То, что искусство не является искусственным продуктом, что потребность в искусстве не произвольно придумана, а свойственна естественному, истинному и неизуродованному человеку, — кто может доказать это с большей очевидностью, чем эти народы? Откуда наш дух может черпать доказательства необходимости искусства, как не из самого факта потребности в искусстве и тех замечательных плодов, которые принесла эта потребность у естественно развившихся народов, у народа вообще? Перед каким явлением мы останавливаемся с чувством большего стыда за бессилие нашего легковесного искусства, чем перед искусством греков?

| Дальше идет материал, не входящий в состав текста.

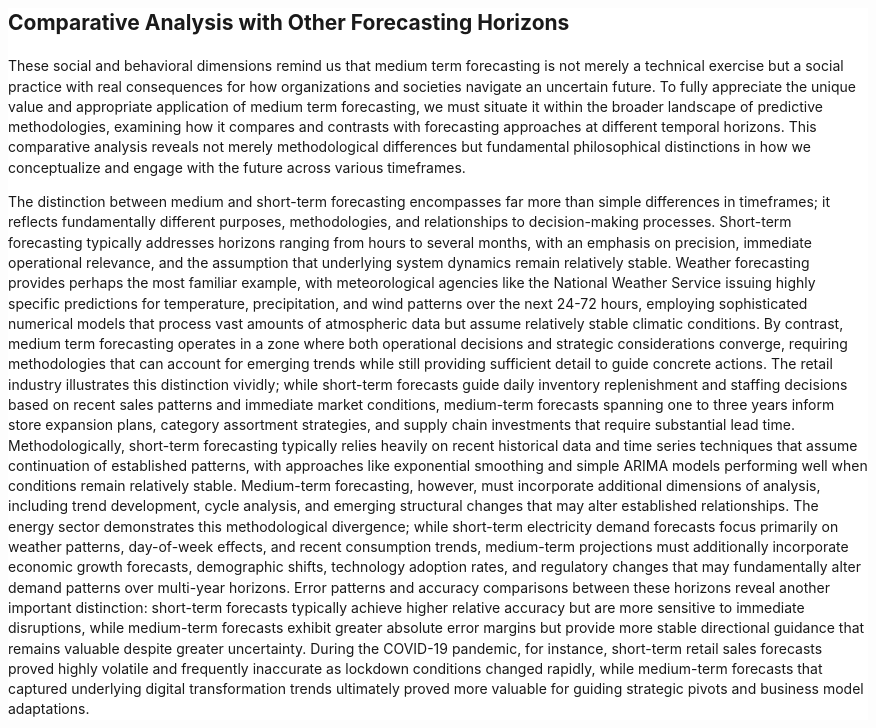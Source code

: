## Comparative Analysis with Other Forecasting Horizons

These social and behavioral dimensions remind us that medium term forecasting is not merely a technical exercise but a social practice with real consequences for how organizations and societies navigate an uncertain future. To fully appreciate the unique value and appropriate application of medium term forecasting, we must situate it within the broader landscape of predictive methodologies, examining how it compares and contrasts with forecasting approaches at different temporal horizons. This comparative analysis reveals not merely methodological differences but fundamental philosophical distinctions in how we conceptualize and engage with the future across various timeframes.

The distinction between medium and short-term forecasting encompasses far more than simple differences in timeframes; it reflects fundamentally different purposes, methodologies, and relationships to decision-making processes. Short-term forecasting typically addresses horizons ranging from hours to several months, with an emphasis on precision, immediate operational relevance, and the assumption that underlying system dynamics remain relatively stable. Weather forecasting provides perhaps the most familiar example, with meteorological agencies like the National Weather Service issuing highly specific predictions for temperature, precipitation, and wind patterns over the next 24-72 hours, employing sophisticated numerical models that process vast amounts of atmospheric data but assume relatively stable climatic conditions. By contrast, medium term forecasting operates in a zone where both operational decisions and strategic considerations converge, requiring methodologies that can account for emerging trends while still providing sufficient detail to guide concrete actions. The retail industry illustrates this distinction vividly; while short-term forecasts guide daily inventory replenishment and staffing decisions based on recent sales patterns and immediate market conditions, medium-term forecasts spanning one to three years inform store expansion plans, category assortment strategies, and supply chain investments that require substantial lead time. Methodologically, short-term forecasting typically relies heavily on recent historical data and time series techniques that assume continuation of established patterns, with approaches like exponential smoothing and simple ARIMA models performing well when conditions remain relatively stable. Medium-term forecasting, however, must incorporate additional dimensions of analysis, including trend development, cycle analysis, and emerging structural changes that may alter established relationships. The energy sector demonstrates this methodological divergence; while short-term electricity demand forecasts focus primarily on weather patterns, day-of-week effects, and recent consumption trends, medium-term projections must additionally incorporate economic growth forecasts, demographic shifts, technology adoption rates, and regulatory changes that may fundamentally alter demand patterns over multi-year horizons. Error patterns and accuracy comparisons between these horizons reveal another important distinction: short-term forecasts typically achieve higher relative accuracy but are more sensitive to immediate disruptions, while medium-term forecasts exhibit greater absolute error margins but provide more stable directional guidance that remains valuable despite greater uncertainty. During the COVID-19 pandemic, for instance, short-term retail sales forecasts proved highly volatile and frequently inaccurate as lockdown conditions changed rapidly, while medium-term forecasts that captured underlying digital transformation trends ultimately proved more valuable for guiding strategic pivots and business model adaptations.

Мы смотрим на него, на это искусство любимцев любвеобильной природы, совершенных людей, ярко и победно свидетельствующих о творческих силах матери-природы вплоть до унылой поры современной модной культуры, — на это искусство смотрим мы, стараясь понять, каким должно быть произведение искусства будущего! Природа сделала все, что было в ее силах: она создала грека, вскормила его своим, молоком, напитала его материнской мудростью и, явив его вам с законной гордостью матери, воззвала ко всем нам, людям, как любящая мать: «Вот что я сделала из любви к вам, сделайте же из любви к себе всё, что вы можете!»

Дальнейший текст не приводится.